Unveiling New Molecules: Boosting Disease Datasets in a scenario of limited availability of FDA-Approved Drugs using PRinS3 Platform.
The epidermal growth factor receptor (EGFR) is a key member in a group of receptors responsible for growth, carrying a built-in tyrosine kinase function. In brain tumors, EGFR is often abundant with major internal changes, while lung cancer commonly shows specific mutations and small additions in the kinase section. Due to this, EGFR and its preferred partner HER2/ERBB2 have become prime targets in cancer treatment. When activated by a signal, EGFR triggers a series of timed molecular changes. These include reducing many microRNAs, increasing newly created mRNA, and modifying proteins, collectively controlling genes that determine traits. Besides microRNAs, other types of RNA (long non-coding RNAs and circular RNAs) also play crucial roles in EGFR signaling. EGFR, along with its driving mutations, contributes to metastasis in various ways. By creating communication loops between tumor and supportive cells, EGFR helps in breaking tissue barriers, aiding the survival of groups of circulating cancer cells, and establishing in far-off organs. The different stages of our study is described below.
Here we are starting by generating a dataset of small molecules that could be a possible drug in the future.
Phase 1: The research begins by pinpointing the protein of focus. In this instance, we've selected EGFR (Uniprot ID: P00533) as our target. We then conducted a search within the ChEMBL Database for synthetic compounds associated with this protein.
Phase 2: The second step involves conducting a review of existing literature to identify control molecules related to our target. Through this process, we've identified three specific molecules: Afatinib (CHEMBL1173655), Dacomitinib (CHEMBL2110732), and Osimertinib (CHEMBL3353410) which has been previously studied and FDA Approved for their activity against our target of interest.

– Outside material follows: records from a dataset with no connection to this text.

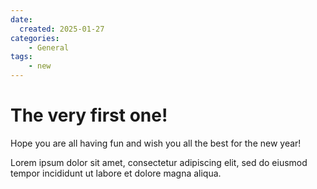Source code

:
 ```yaml
---
date:
  created: 2025-01-27
categories:
    - General
tags:
    - new
---
```


# The very first one!

Hope you are all having fun and wish you all the best for the new year!
<!-- more -->

Lorem ipsum dolor sit amet, consectetur adipiscing elit, sed do eiusmod
tempor incididunt ut labore et dolore magna aliqua.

Phase 3: Using the ChemIn application within the PRinS3 software suite, we conducted a search for compounds related to our target molecule. This search yielded a collection of 10,000 molecules associated with the target.
Phase 4: We double-checked the output data to ensure accuracy and selected our control molecules based on their ChEMBL ID from the generated results. These chosen controls were then used to search additional structurally similar synthetic molecules, expanding the dataset further.This process aims to find approved or investigational drugs that could potentially work on new targets or diseases. This approach, called drug repurposing or repositioning, speeds up the process by repurposing existing drugs for new therapeutic uses.
Phase 5: Using the SyMoG/AI application's kinase model in the PRinS3 software suite, we created synthetic molecules linked to the target. Inputting data from ChemIn, we analyzed the resulting molecules for synthesizability, Tanimoto score, and counts of hydrogen bond donors, acceptors, and heavy atoms. This process generated a list of 235 synthetic molecules based on the given input.
As the project draws to a close, we've gathered a substantial pool of 1,016 molecules (235 + 781) ready for target screening. Our goal is to predict how these molecules might interact with the target, potentially prompting specific biological alterations. This potential stems from their structural similarities to established control drugs and their anticipated characteristics assessed through AI analysis. The integration of ChemIn and SyMoG/AI within the PRinS3 software has facilitated a smooth flow of data between applications. This seamless integration has significantly expanded our dataset for target screening, instilling confidence in our findings.